----- MATERIAL SHOWN -----

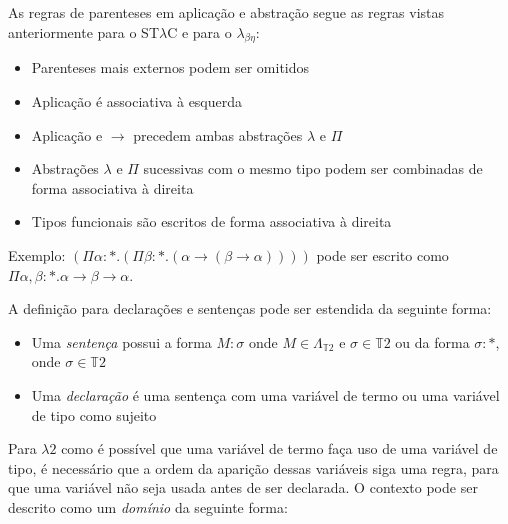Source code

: \documentclass[../main.tex]{subfiles}
\begin{document}
As regras de parenteses em aplicação e abstração segue as regras vistas anteriormente para o ST$\lambda$C e para o $\lambda_{\beta\eta}$:

\begin{itemize}
    \item Parenteses mais externos podem ser omitidos
    \item Aplicação é associativa à esquerda
    \item Aplicação e $\to$ precedem ambas abstrações $\lambda$ e $\Pi$
    \item Abstrações $\lambda$ e $\Pi$ sucessivas com o mesmo tipo podem ser combinadas de forma associativa à direita
    \item Tipos funcionais são escritos de forma associativa à direita
\end{itemize}

Exemplo: $(\Pi \alpha : \ast . (\Pi \beta : \ast . (\alpha \to (\beta \to \alpha))))$ pode ser escrito como $\Pi \alpha, \beta : \ast . \alpha \to \beta \to \alpha$.

A definição para declarações e sentenças pode ser estendida da seguinte forma:

\begin{definition}
    \hfil
    \begin{itemize}
        \item Uma \emph{sentença} possui a forma $M : \sigma$ onde $M \in \Lambda_{\mathbb{T}2}$ e $\sigma \in \mathbb{T}2$ ou da forma $\sigma : \ast$, onde $\sigma \in \mathbb{T}2$
        \item Uma \emph{declaração} é uma sentença com uma variável de termo ou uma variável de tipo como sujeito
    \end{itemize}
\end{definition}

Para $\lambda2$ como é possível que uma variável de termo faça uso de uma variável de tipo, é necessário que a ordem da aparição dessas variáveis siga uma regra, para que uma variável não seja usada antes de ser declarada. O contexto pode ser descrito como um \emph{domínio} da seguinte forma:
\end{document}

-----

REQUIREMENT » The answer is a bare number: how many lines of the records contain the string "associativa"?

RESULT OF THE TASK » 3